#### [EXERCISE]
Restate, in full and unchanged, the entries that follow, but not their pictures.

**********

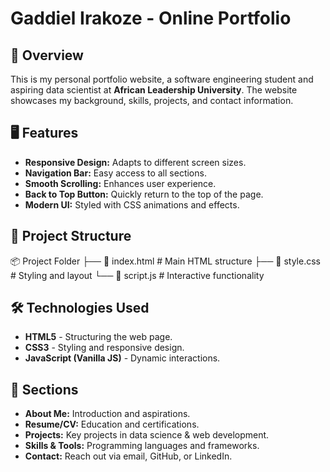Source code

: # Gaddiel Irakoze - Online Portfolio  

## 📌 Overview  
This is my personal portfolio website, a software engineering student and aspiring data scientist at **African Leadership University**. The website showcases my background, skills, projects, and contact information.

## 🖥️ Features  
- **Responsive Design:** Adapts to different screen sizes.  
- **Navigation Bar:** Easy access to all sections.  
- **Smooth Scrolling:** Enhances user experience.  
- **Back to Top Button:** Quickly return to the top of the page.  
- **Modern UI:** Styled with CSS animations and effects.  

## 📂 Project Structure  
📦 Project Folder ├── 📄 index.html # Main HTML structure ├── 🎨 style.css # Styling and layout 
└── 📜 script.js # Interactive functionality


## 🛠️ Technologies Used  
- **HTML5** - Structuring the web page.  
- **CSS3** - Styling and responsive design.  
- **JavaScript (Vanilla JS)** - Dynamic interactions.  

## 📜 Sections  
- **About Me:** Introduction and aspirations.  
- **Resume/CV:** Education and certifications.  
- **Projects:** Key projects in data science & web development.  
- **Skills & Tools:** Programming languages and frameworks.  
- **Contact:** Reach out via email, GitHub, or LinkedIn.  
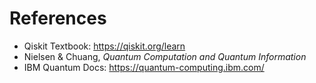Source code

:
# References

- Qiskit Textbook: https://qiskit.org/learn
- Nielsen & Chuang, *Quantum Computation and Quantum Information*
- IBM Quantum Docs: https://quantum-computing.ibm.com/

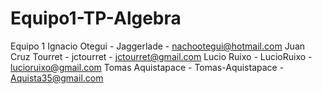 # Equipo1-TP-Algebra

Equipo 1
Ignacio Otegui - Jaggerlade - nachootegui@hotmail.com
Juan Cruz Tourret  - jctourret  - jctourret@gmail.com
Lucio Ruixo - LucioRuixo - lucioruixo@gmail.com
Tomas Aquistapace - Tomas-Aquistapace - Aquista35@gmail.com 
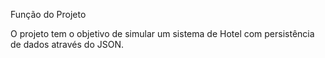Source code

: Função do Projeto

O projeto tem o objetivo de simular um sistema de Hotel com persistência de dados através do JSON.
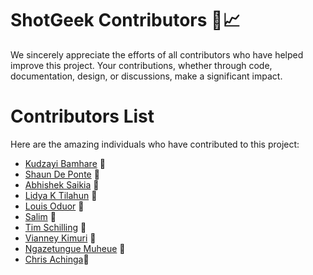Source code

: # ShotGeek Contributors 🏀📈

We sincerely appreciate the efforts of all contributors who have helped improve this project. Your contributions, whether through code, documentation, design, or discussions, make a significant impact.

# Contributors List

Here are the amazing individuals who have contributed to this project:

- [Kudzayi Bamhare](https://github.com/Kudzmat) 🏀
- [Shaun De Ponte](https://github.com/nawtybean) 🏀
- [Abhishek Saikia](https://github.com/KingrogKDR) 🏀
- [Lidya K Tilahun](https://github.com/LideviK) 🏀
- [Louis Oduor](https://github.com/louisoduor) 🏀
- [Salim](https://github.com/theShinigami) 🏀
- [Tim Schilling](https://github.com/tim-schilling) 🏀
- [Vianney Kimuri](https://github.com/KimVianney) 🏀
- [Ngazetungue Muheue](https://github.com/Ngazetungue) 🏀
- [Chris Achinga](https://github.com/achingachris)🏀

**********

#### [ANSWER BOX]
Source code

: # Gaddiel Irakoze - Online Portfolio  

## 📌 Overview  
This is my personal portfolio website, a software engineering student and aspiring data scientist at **African Leadership University**. The website showcases my background, skills, projects, and contact information.

## 🖥️ Features  
- **Responsive Design:** Adapts to different screen sizes.  
- **Navigation Bar:** Easy access to all sections.  
- **Smooth Scrolling:** Enhances user experience.  
- **Back to Top Button:** Quickly return to the top of the page.  
- **Modern UI:** Styled with CSS animations and effects.  

## 📂 Project Structure  
📦 Project Folder ├── 📄 index.html # Main HTML structure ├── 🎨 style.css # Styling and layout 
└── 📜 script.js # Interactive functionality


## 🛠️ Technologies Used  
- **HTML5** - Structuring the web page.  
- **CSS3** - Styling and responsive design.  
- **JavaScript (Vanilla JS)** - Dynamic interactions.  

## 📜 Sections  
- **About Me:** Introduction and aspirations.  
- **Resume/CV:** Education and certifications.  
- **Projects:** Key projects in data science & web development.  
- **Skills & Tools:** Programming languages and frameworks.  
- **Contact:** Reach out via email, GitHub, or LinkedIn.  
Source code

:
# References

- Qiskit Textbook: https://qiskit.org/learn
- Nielsen & Chuang, *Quantum Computation and Quantum Information*
- IBM Quantum Docs: https://quantum-computing.ibm.com/

 # Equipo1-TP-Algebra

Equipo 1
Ignacio Otegui - Jaggerlade - nachootegui@hotmail.com
Juan Cruz Tourret  - jctourret  - jctourret@gmail.com
Lucio Ruixo - LucioRuixo - lucioruixo@gmail.com
Tomas Aquistapace - Tomas-Aquistapace - Aquista35@gmail.com 
Source code

: Função do Projeto

O projeto tem o objetivo de simular um sistema de Hotel com persistência de dados através do JSON.
Source code

: # ShotGeek Contributors 🏀📈

We sincerely appreciate the efforts of all contributors who have helped improve this project. Your contributions, whether through code, documentation, design, or discussions, make a significant impact.

# Contributors List

Here are the amazing individuals who have contributed to this project:

- [Kudzayi Bamhare](https://github.com/Kudzmat) 🏀
- [Shaun De Ponte](https://github.com/nawtybean) 🏀
- [Abhishek Saikia](https://github.com/KingrogKDR) 🏀
- [Lidya K Tilahun](https://github.com/LideviK) 🏀
- [Louis Oduor](https://github.com/louisoduor) 🏀
- [Salim](https://github.com/theShinigami) 🏀
- [Tim Schilling](https://github.com/tim-schilling) 🏀
- [Vianney Kimuri](https://github.com/KimVianney) 🏀
- [Ngazetungue Muheue](https://github.com/Ngazetungue) 🏀
- [Chris Achinga](https://github.com/achingachris)🏀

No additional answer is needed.